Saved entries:
---------------

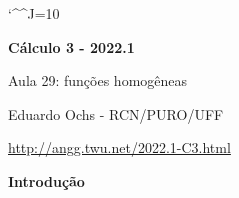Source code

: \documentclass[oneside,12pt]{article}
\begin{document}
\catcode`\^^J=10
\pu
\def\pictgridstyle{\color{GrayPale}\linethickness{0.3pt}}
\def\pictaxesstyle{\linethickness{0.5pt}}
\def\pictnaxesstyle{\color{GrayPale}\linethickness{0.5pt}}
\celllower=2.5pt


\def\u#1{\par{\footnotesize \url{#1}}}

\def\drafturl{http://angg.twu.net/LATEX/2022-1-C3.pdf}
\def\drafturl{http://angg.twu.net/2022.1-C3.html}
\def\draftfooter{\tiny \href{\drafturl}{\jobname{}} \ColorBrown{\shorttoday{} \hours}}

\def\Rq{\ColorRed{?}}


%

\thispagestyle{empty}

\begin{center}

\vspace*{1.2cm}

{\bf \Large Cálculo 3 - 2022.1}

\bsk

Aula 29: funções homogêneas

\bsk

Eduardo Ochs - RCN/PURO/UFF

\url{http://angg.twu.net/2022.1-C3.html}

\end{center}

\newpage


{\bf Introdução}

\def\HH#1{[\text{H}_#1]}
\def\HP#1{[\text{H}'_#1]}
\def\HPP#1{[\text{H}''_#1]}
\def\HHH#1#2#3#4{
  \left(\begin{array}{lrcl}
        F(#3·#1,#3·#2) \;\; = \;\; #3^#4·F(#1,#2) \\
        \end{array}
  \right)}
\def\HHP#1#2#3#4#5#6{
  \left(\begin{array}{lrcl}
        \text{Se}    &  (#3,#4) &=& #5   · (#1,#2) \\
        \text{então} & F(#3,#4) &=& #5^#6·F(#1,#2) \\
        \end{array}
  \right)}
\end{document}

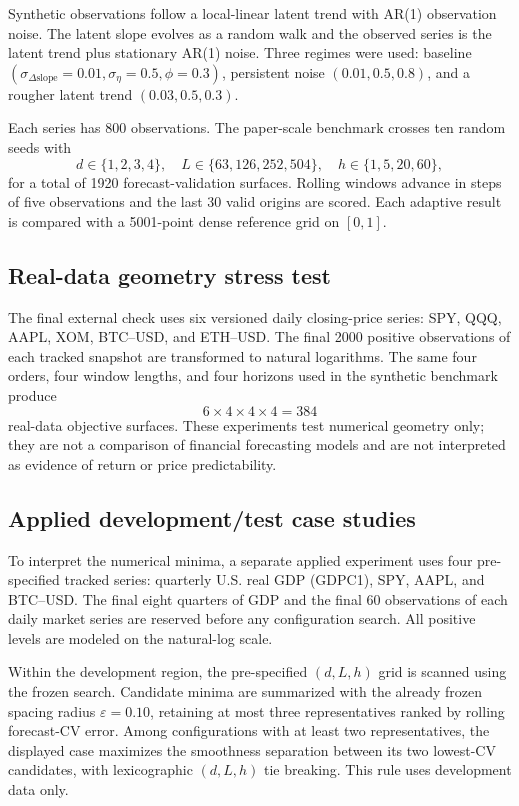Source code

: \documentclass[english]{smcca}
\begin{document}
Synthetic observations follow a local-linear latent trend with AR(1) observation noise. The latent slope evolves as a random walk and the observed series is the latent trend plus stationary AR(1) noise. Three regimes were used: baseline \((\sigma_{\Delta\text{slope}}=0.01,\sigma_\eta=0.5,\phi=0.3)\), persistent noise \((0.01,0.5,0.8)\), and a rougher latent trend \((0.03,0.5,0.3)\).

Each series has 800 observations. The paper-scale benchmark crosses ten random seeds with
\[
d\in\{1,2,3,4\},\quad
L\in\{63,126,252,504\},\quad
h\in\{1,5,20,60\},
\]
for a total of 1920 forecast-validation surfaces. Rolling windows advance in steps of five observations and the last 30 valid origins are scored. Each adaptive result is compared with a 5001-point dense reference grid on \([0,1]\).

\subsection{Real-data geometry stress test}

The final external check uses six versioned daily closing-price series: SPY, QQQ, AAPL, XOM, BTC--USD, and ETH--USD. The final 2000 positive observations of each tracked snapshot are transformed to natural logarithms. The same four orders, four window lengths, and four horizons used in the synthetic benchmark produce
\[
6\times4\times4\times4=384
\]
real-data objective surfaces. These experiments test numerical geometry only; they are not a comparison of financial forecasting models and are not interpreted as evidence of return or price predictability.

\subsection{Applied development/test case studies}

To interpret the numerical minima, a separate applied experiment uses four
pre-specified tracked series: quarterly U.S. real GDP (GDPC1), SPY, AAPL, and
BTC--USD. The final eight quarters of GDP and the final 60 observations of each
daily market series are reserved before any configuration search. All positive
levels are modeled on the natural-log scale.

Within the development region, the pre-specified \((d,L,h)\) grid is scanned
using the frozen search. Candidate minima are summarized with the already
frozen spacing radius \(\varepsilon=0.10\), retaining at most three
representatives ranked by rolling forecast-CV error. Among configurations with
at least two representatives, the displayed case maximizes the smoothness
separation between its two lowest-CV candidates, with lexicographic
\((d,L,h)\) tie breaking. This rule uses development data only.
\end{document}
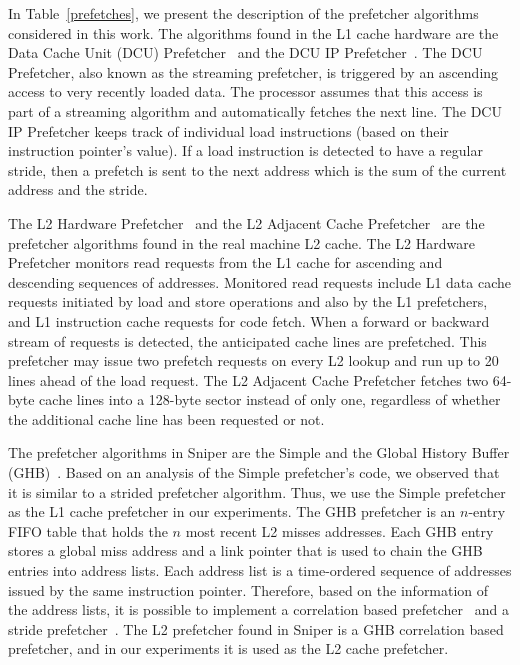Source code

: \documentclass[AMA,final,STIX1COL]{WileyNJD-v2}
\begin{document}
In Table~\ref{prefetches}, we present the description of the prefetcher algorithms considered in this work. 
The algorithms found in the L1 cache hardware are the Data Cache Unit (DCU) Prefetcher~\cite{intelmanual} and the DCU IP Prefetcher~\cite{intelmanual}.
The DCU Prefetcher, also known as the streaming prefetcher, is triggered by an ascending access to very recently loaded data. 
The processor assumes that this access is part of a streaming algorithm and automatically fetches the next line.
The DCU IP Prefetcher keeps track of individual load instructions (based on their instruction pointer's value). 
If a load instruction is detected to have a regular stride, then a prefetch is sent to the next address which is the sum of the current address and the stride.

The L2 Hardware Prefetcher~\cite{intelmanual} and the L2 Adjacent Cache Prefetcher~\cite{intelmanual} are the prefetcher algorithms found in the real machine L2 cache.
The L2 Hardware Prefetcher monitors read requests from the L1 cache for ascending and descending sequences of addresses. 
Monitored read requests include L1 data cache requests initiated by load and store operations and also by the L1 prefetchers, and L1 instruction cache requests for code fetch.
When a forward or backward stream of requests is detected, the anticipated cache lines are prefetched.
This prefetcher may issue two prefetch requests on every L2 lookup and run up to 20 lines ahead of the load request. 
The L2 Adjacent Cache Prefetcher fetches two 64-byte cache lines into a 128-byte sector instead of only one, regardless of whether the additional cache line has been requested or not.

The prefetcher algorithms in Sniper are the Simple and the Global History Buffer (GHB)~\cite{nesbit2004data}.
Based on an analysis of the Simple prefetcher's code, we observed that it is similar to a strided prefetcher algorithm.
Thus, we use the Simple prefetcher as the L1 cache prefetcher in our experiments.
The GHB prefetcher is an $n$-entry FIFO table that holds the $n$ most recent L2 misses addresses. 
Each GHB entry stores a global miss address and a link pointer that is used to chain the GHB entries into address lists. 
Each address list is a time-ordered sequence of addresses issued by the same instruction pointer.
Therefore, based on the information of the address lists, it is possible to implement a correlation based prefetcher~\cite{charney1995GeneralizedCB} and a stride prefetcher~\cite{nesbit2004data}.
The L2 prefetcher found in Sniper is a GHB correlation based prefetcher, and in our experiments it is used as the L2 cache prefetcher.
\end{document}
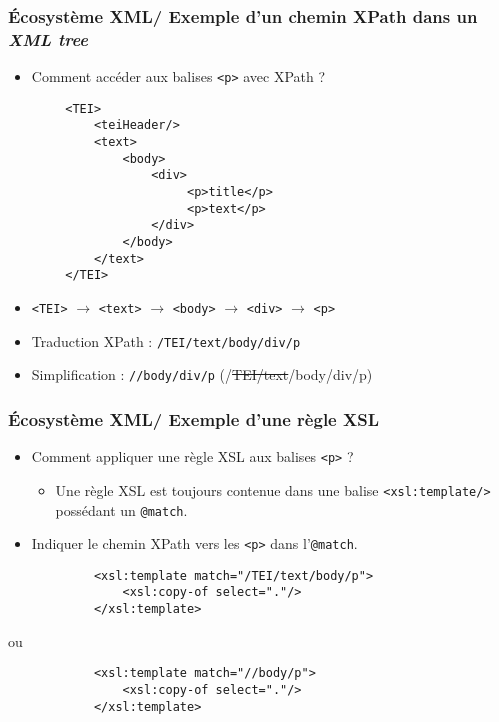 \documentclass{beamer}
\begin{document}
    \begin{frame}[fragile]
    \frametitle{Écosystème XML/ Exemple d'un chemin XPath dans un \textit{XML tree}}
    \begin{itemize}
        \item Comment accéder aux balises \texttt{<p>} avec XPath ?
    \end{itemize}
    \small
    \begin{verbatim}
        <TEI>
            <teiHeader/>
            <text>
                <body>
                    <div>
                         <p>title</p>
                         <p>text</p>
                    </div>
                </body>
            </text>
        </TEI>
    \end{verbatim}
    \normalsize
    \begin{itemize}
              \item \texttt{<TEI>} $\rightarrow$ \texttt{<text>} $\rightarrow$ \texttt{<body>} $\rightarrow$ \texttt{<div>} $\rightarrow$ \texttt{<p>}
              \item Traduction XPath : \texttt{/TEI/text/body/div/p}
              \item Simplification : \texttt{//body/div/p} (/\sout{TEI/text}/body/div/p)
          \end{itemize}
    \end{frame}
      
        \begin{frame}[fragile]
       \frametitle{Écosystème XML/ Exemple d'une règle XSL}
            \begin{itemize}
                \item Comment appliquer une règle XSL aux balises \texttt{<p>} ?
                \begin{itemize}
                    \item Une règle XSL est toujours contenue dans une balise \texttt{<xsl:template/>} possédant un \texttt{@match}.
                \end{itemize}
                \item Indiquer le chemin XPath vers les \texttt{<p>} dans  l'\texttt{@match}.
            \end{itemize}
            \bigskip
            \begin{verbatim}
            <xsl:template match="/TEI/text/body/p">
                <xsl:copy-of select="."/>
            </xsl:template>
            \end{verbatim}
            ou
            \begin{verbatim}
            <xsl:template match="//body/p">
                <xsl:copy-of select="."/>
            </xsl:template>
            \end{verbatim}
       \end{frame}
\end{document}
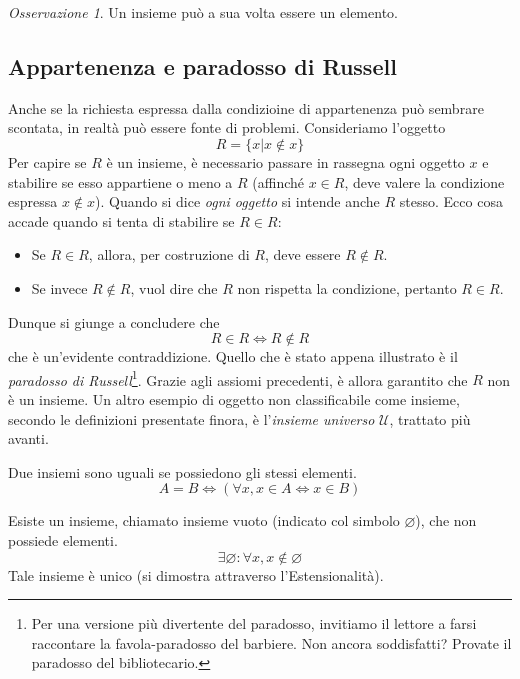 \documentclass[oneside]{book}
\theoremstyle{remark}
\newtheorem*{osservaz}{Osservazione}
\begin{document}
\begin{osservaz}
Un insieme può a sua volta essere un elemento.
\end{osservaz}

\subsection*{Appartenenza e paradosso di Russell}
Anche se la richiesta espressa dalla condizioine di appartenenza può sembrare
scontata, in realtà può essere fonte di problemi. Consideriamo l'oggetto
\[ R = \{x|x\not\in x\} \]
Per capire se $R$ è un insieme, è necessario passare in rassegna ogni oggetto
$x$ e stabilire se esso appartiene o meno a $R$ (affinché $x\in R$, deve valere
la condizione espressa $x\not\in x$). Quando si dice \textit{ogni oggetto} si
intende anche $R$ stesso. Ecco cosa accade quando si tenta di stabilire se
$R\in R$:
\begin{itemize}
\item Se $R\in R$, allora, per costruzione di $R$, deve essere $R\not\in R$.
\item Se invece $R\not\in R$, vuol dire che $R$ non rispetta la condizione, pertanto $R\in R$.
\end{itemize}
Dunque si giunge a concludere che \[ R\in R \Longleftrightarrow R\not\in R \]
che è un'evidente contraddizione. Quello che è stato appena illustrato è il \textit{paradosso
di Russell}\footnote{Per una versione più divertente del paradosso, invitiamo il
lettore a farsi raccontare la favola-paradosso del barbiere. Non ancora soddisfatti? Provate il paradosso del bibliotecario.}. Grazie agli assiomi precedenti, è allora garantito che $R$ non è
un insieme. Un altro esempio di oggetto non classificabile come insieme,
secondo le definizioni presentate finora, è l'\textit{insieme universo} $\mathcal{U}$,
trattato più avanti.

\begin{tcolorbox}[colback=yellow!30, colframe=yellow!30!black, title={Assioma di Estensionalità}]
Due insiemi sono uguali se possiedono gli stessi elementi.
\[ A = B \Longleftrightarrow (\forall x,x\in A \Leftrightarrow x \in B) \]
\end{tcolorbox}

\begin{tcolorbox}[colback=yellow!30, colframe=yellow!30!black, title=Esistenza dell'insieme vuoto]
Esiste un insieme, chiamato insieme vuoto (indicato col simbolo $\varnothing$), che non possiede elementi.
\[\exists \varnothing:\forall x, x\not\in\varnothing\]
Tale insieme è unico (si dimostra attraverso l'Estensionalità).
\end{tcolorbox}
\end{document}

---------------

Required work: Lines holding the word "Simple" are the answer; copy every one from the records above.

Answer to this exercise:
The prefetcher algorithms in Sniper are the Simple and the Global History Buffer (GHB)~\cite{nesbit2004data}.
Based on an analysis of the Simple prefetcher's code, we observed that it is similar to a strided prefetcher algorithm.
Thus, we use the Simple prefetcher as the L1 cache prefetcher in our experiments.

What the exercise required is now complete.